Read Preference Mode | |
---|---|
primary |
Default mode. All operations read from the current replica set primary. Multi-document transactions that contain read operations must use read preference |
primaryPreferred |
In most situations, operations read from the primary but if it is unavailable, operations read from secondary members. Starting in version 4.4, |
secondary |
All operations read from the secondary members of the replica set. Starting in version 4.4, |
secondaryPreferred |
In most situations, operations read from secondary members but if no secondary members are available, operations read from the primary on sharded clusters. Starting in version 4.4, |
nearest |
Operations read from the member of the replica set with the least network latency, irrespective of whether that member is a primary or secondary. Starting in version 4.4, |
The following are common use cases for using non-primary
read preference modes:
If you have application servers in multiple data centers, you may consider having a geographically distributed replica set and using a non primary or nearest
read preference. This allows the client to read from the lowest-latency members, rather than always reading from the primary.
Use primaryPreferred
if you want an application to read from the primary under normal circumstances, but to allow stale reads from secondaries when the primary is unavailable. This provides a “read-only mode” for your application during a failover.
In general, do not use secondary
and secondaryPreferred
to provide extra capacity for reads, because:
Changed in version 3.6.在版本3.6中更改。Starting in MongoDB 3.6, clients can use Client Sessions and Causal Consistency Guarantees to ensure monotonic reads.
Sharding increases read and write capacity by distributing read and write operations across a group of machines, and is often a better strategy for adding capacity.

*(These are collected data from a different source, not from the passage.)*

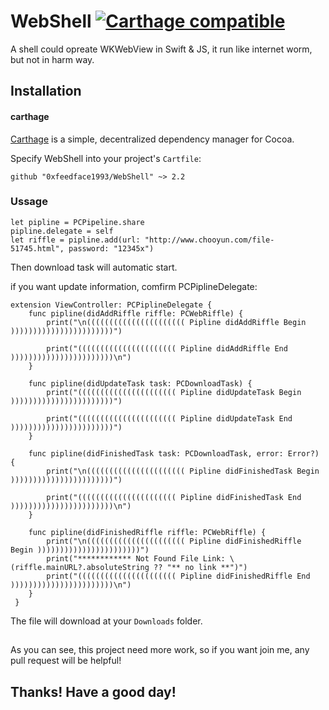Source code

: # WebShell [![Carthage compatible](https://img.shields.io/badge/Carthage-compatible-4BC51D.svg?style=flat)](https://github.com/Carthage/Carthage)
A shell could opreate WKWebView in Swift &amp; JS, it run like internet worm, but not in harm way.

## Installation

#### carthage
[Carthage](https://github.com/Carthage/Carthage) is a simple, decentralized dependency manager for Cocoa.

Specify WebShell into your project's `Cartfile`:

```ogdl
github "0xfeedface1993/WebShell" ~> 2.2
```

### Ussage

```ogdl
let pipline = PCPipeline.share
pipline.delegate = self
let riffle = pipline.add(url: "http://www.chooyun.com/file-51745.html", password: "12345x")
```

Then download task will automatic start.

if you want update information, comfirm PCPiplineDelegate:

```ogdl
extension ViewController: PCPiplineDelegate {
    func pipline(didAddRiffle riffle: PCWebRiffle) {
        print("\n(((((((((((((((((((((( Pipline didAddRiffle Begin )))))))))))))))))))))))")
        
        print("(((((((((((((((((((((( Pipline didAddRiffle End )))))))))))))))))))))))\n")
    }
    
    func pipline(didUpdateTask task: PCDownloadTask) {
        print("(((((((((((((((((((((( Pipline didUpdateTask Begin )))))))))))))))))))))))")
        
        print("(((((((((((((((((((((( Pipline didUpdateTask End )))))))))))))))))))))))")
    }
    
    func pipline(didFinishedTask task: PCDownloadTask, error: Error?) {
        print("\n(((((((((((((((((((((( Pipline didFinishedTask Begin )))))))))))))))))))))))")
        
        print("(((((((((((((((((((((( Pipline didFinishedTask End )))))))))))))))))))))))\n")
    }
    
    func pipline(didFinishedRiffle riffle: PCWebRiffle) {
        print("\n(((((((((((((((((((((( Pipline didFinishedRiffle Begin )))))))))))))))))))))))")
        print("************ Not Found File Link: \(riffle.mainURL?.absoluteString ?? "** no link **")")
        print("(((((((((((((((((((((( Pipline didFinishedRiffle End )))))))))))))))))))))))\n")
    }
 }
```

The file will download at your `Downloads` folder.

##
As you can see, this project need more work, so if you want join me, any pull request will be helpful!

## Thanks! Have a good day!
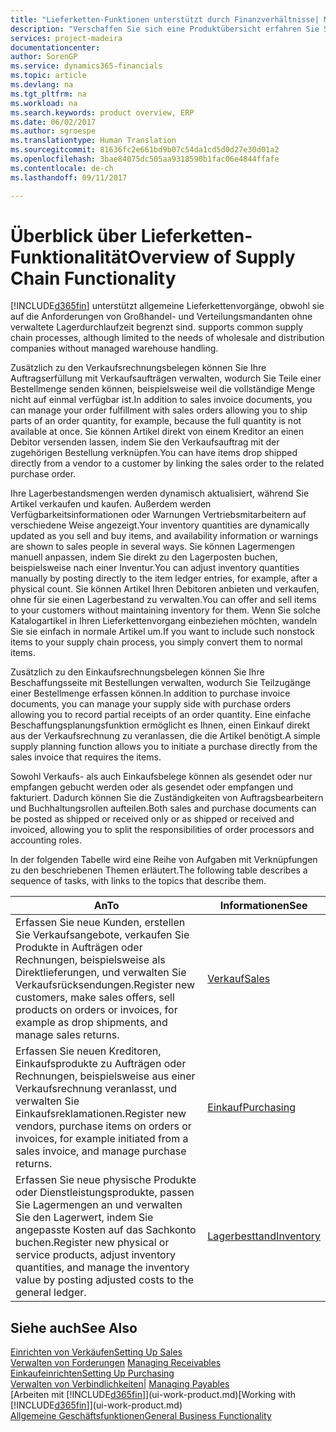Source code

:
 ```yaml
---
title: "Lieferketten-Funktionen unterstützt durch Finanzverhältnisse| Microsoft Docs"
description: "Verschaffen Sie sich eine Produktübersicht erfahren Sie Schlüssellieferkettenbegriffe und -Vorgänge, die Teil der ERP-Lösung sind."
services: project-madeira
documentationcenter: 
author: SorenGP
ms.service: dynamics365-financials
ms.topic: article
ms.devlang: na
ms.tgt_pltfrm: na
ms.workload: na
ms.search.keywords: product overview, ERP
ms.date: 06/02/2017
ms.author: sgroespe
ms.translationtype: Human Translation
ms.sourcegitcommit: 81636fc2e661bd9b07c54da1cd5d0d27e30d01a2
ms.openlocfilehash: 3bae84075dc505aa9318590b1fac06e4844ffafe
ms.contentlocale: de-ch
ms.lasthandoff: 09/11/2017

---
```

# <a name="overview-of-supply-chain-functionality"></a><span data-ttu-id="d2b42-103">Überblick über Lieferketten-Funktionalität</span><span class="sxs-lookup"><span data-stu-id="d2b42-103">Overview of Supply Chain Functionality</span></span>
[!INCLUDE[d365fin](includes/d365fin_md.md)]<span data-ttu-id="d2b42-104"> unterstützt allgemeine Lieferkettenvorgänge, obwohl sie auf die Anforderungen von Großhandel- und Verteilungsmandanten ohne verwaltete Lagerdurchlaufzeit begrenzt sind.</span><span class="sxs-lookup"><span data-stu-id="d2b42-104"> supports common supply chain processes, although limited to the needs of wholesale and distribution companies without managed warehouse handling.</span></span>

<span data-ttu-id="d2b42-105">Zusätzlich zu den Verkaufsrechnungsbelegen können Sie Ihre Auftragserfüllung mit Verkaufsaufträgen verwalten, wodurch Sie Teile einer Bestellmenge senden können, beispielsweise weil die vollständige Menge nicht auf einmal verfügbar ist.</span><span class="sxs-lookup"><span data-stu-id="d2b42-105">In addition to sales invoice documents, you can manage your order fulfillment with sales orders allowing you to ship parts of an order quantity, for example, because the full quantity is not available at once.</span></span> <span data-ttu-id="d2b42-106">Sie können Artikel direkt von einem Kreditor an einen Debitor versenden lassen, indem Sie den Verkaufsauftrag mit der zugehörigen Bestellung verknüpfen.</span><span class="sxs-lookup"><span data-stu-id="d2b42-106">You can have items drop shipped directly from a vendor to a customer by linking the sales order to the related purchase order.</span></span>

<span data-ttu-id="d2b42-107">Ihre Lagerbestandsmengen werden dynamisch aktualisiert, während Sie Artikel verkaufen und kaufen. Außerdem werden Verfügbarkeitsinformationen oder Warnungen Vertriebsmitarbeitern auf verschiedene Weise angezeigt.</span><span class="sxs-lookup"><span data-stu-id="d2b42-107">Your inventory quantities are dynamically updated as you sell and buy items, and availability information or warnings are shown to sales people in several ways.</span></span> <span data-ttu-id="d2b42-108">Sie können Lagermengen manuell anpassen, indem Sie direkt zu den Lagerposten buchen, beispielsweise nach einer Inventur.</span><span class="sxs-lookup"><span data-stu-id="d2b42-108">You can adjust inventory quantities manually by posting directly to the item ledger entries, for example, after a physical count.</span></span> <span data-ttu-id="d2b42-109">Sie können Artikel Ihren Debitoren anbieten und verkaufen, ohne für sie einen Lagerbestand zu verwalten.</span><span class="sxs-lookup"><span data-stu-id="d2b42-109">You can offer and sell items to your customers without maintaining inventory for them.</span></span> <span data-ttu-id="d2b42-110">Wenn Sie solche Katalogartikel in Ihren Lieferkettenvorgang einbeziehen möchten, wandeln Sie sie einfach in normale Artikel um.</span><span class="sxs-lookup"><span data-stu-id="d2b42-110">If you want to include such nonstock items to your supply chain process, you simply convert them to normal items.</span></span>

<span data-ttu-id="d2b42-111">Zusätzlich zu den Einkaufsrechnungsbelegen können Sie Ihre Beschaffungsseite mit Bestellungen verwalten, wodurch Sie Teilzugänge einer Bestellmenge erfassen können.</span><span class="sxs-lookup"><span data-stu-id="d2b42-111">In addition to purchase invoice documents, you can manage your supply side with purchase orders allowing you to record partial receipts of an order quantity.</span></span> <span data-ttu-id="d2b42-112">Eine einfache Beschaffungsplanungsfunktion ermöglicht es Ihnen, einen Einkauf direkt aus der Verkaufsrechnung zu veranlassen, die die Artikel benötigt.</span><span class="sxs-lookup"><span data-stu-id="d2b42-112">A simple supply planning function allows you to initiate a purchase directly from the sales invoice that requires the items.</span></span>

<span data-ttu-id="d2b42-113">Sowohl Verkaufs- als auch Einkaufsbelege können als gesendet oder nur empfangen gebucht werden oder als gesendet oder empfangen und fakturiert. Dadurch können Sie die Zuständigkeiten von Auftragsbearbeitern und Buchhaltungsrollen aufteilen.</span><span class="sxs-lookup"><span data-stu-id="d2b42-113">Both sales and purchase documents can be posted as shipped or received only or as shipped or received and invoiced, allowing you to split the responsibilities of order processors and accounting roles.</span></span>

<span data-ttu-id="d2b42-114">In der folgenden Tabelle wird eine Reihe von Aufgaben mit Verknüpfungen zu den beschriebenen Themen erläutert.</span><span class="sxs-lookup"><span data-stu-id="d2b42-114">The following table describes a sequence of tasks, with links to the topics that describe them.</span></span>

| <span data-ttu-id="d2b42-115">An</span><span class="sxs-lookup"><span data-stu-id="d2b42-115">To</span></span> | <span data-ttu-id="d2b42-116">Informationen</span><span class="sxs-lookup"><span data-stu-id="d2b42-116">See</span></span> |
| --- | --- |
| <span data-ttu-id="d2b42-117">Erfassen Sie neue Kunden, erstellen Sie Verkaufsangebote, verkaufen Sie Produkte in Aufträgen oder Rechnungen, beispielsweise als Direktlieferungen, und verwalten Sie Verkaufsrücksendungen.</span><span class="sxs-lookup"><span data-stu-id="d2b42-117">Register new customers, make sales offers, sell products on orders or invoices, for example as drop shipments, and manage sales returns.</span></span> |[<span data-ttu-id="d2b42-118">Verkauf</span><span class="sxs-lookup"><span data-stu-id="d2b42-118">Sales</span></span>](sales-manage-sales.md) |
| <span data-ttu-id="d2b42-119">Erfassen Sie neuen Kreditoren, Einkaufsprodukte zu Aufträgen oder Rechnungen, beispielsweise aus einer Verkaufsrechnung veranlasst, und verwalten Sie Einkaufsreklamationen.</span><span class="sxs-lookup"><span data-stu-id="d2b42-119">Register new vendors, purchase items on orders or invoices, for example initiated from a sales invoice, and manage purchase returns.</span></span> |[<span data-ttu-id="d2b42-120">Einkauf</span><span class="sxs-lookup"><span data-stu-id="d2b42-120">Purchasing</span></span>](purchasing-manage-purchasing.md) |
| <span data-ttu-id="d2b42-121">Erfassen Sie neue physische Produkte oder Dienstleistungsprodukte, passen Sie Lagermengen an und verwalten Sie den Lagerwert, indem Sie angepasste Kosten auf das Sachkonto buchen.</span><span class="sxs-lookup"><span data-stu-id="d2b42-121">Register new physical or service products, adjust inventory quantities, and manage the inventory value by posting adjusted costs to the general ledger.</span></span> |[<span data-ttu-id="d2b42-122">Lagerbesttand</span><span class="sxs-lookup"><span data-stu-id="d2b42-122">Inventory</span></span>](inventory-manage-inventory.md) |

## <a name="see-also"></a><span data-ttu-id="d2b42-123">Siehe auch</span><span class="sxs-lookup"><span data-stu-id="d2b42-123">See Also</span></span>
[<span data-ttu-id="d2b42-124">Einrichten von Verkäufen</span><span class="sxs-lookup"><span data-stu-id="d2b42-124">Setting Up Sales</span></span>](sales-setup-sales.md)  
<span data-ttu-id="d2b42-125">[Verwalten von Forderungen](receivables-manage-receivables.md)   </span><span class="sxs-lookup"><span data-stu-id="d2b42-125">[Managing Receivables](receivables-manage-receivables.md)   </span></span>  
[<span data-ttu-id="d2b42-126">Einkaufeinrichten</span><span class="sxs-lookup"><span data-stu-id="d2b42-126">Setting Up Purchasing</span></span>](purchasing-setup-purchasing.md)  
<span data-ttu-id="d2b42-127">[Verwalten von Verbindlichkeiten|](payables-manage-payables.md)  </span><span class="sxs-lookup"><span data-stu-id="d2b42-127">[Managing Payables](payables-manage-payables.md)  </span></span>  
<span data-ttu-id="d2b42-128">[Arbeiten mit [!INCLUDE[d365fin](includes/d365fin_md.md)]](ui-work-product.md)</span><span class="sxs-lookup"><span data-stu-id="d2b42-128">[Working with [!INCLUDE[d365fin](includes/d365fin_md.md)]](ui-work-product.md)</span></span>  
[<span data-ttu-id="d2b42-129">Allgemeine Geschäftsfunktionen</span><span class="sxs-lookup"><span data-stu-id="d2b42-129">General Business Functionality</span></span>](ui-across-business-areas.md)

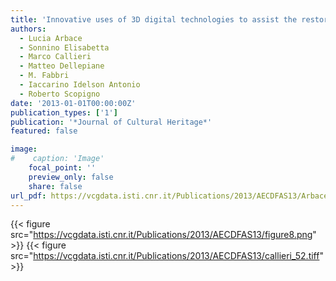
 ```yaml
---
title: 'Innovative uses of 3D digital technologies to assist the restoration of a fragmented terracotta statue'
authors:
  - Lucia Arbace
  - Sonnino Elisabetta
  - Marco Callieri
  - Matteo Dellepiane
  - M. Fabbri
  - Iaccarino Idelson Antonio
  - Roberto Scopigno
date: '2013-01-01T00:00:00Z'
publication_types: ['1']
publication: '*Journal of Cultural Heritage*'
featured: false

image:
#    caption: 'Image'
    focal_point: ''
    preview_only: false
    share: false
url_pdf: https://vcgdata.isti.cnr.it/Publications/2013/AECDFAS13/Arbace_Innovative.pdf
---
```

{{< figure src="https://vcgdata.isti.cnr.it/Publications/2013/AECDFAS13/figure8.png" >}}
{{< figure src="https://vcgdata.isti.cnr.it/Publications/2013/AECDFAS13/callieri_52.tiff" >}}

See Server Selection Algorithm for more information about the internal application of read preferences.
To avoid stale reads, use primary
read preference and "majority"
readConcern
. If the primary is unavailable, e.g. during elections or when a majority of the replica set is not accessible, read operations using primary
read preference produce an error or throw an exception.
In some circumstances, it may be possible for a replica set to temporarily have two primaries; however, only one primary will be capable of confirming writes with the "majority"
write concern.
P
old) into a partition with a minority of the nodes, while the other side of the partition contains a majority of nodes. The partition with the majority will elect a new primary (P
new), but for a brief period, the old primary (P
old) may still continue to serve reads and writes, as it has not yet detected that it can only see a minority of nodes in the replica set. During this period, if the old primary (P
old) is still visible to clients as a primary, reads from this primary may reflect stale data.P
old) may become unresponsive, which will trigger an election and a new primary (P
new) can be elected, serving reads and writes. If the unresponsive primary (P
old) starts responding again, two primaries will be visible for a brief period. The brief period will end when P
old steps down. However, during the brief period, clients might read from the old primary P
old, which can provide stale data.To increase consistency, you can disable automatic failover; however, disabling automatic failover sacrifices availability.
To permit read operations when possible, use primaryPreferred
. When there’s a primary you will get consistent reads [1], but if there is no primary you can still query secondaries. However, when using this read mode, consider the situation described in secondary vs secondaryPreferred.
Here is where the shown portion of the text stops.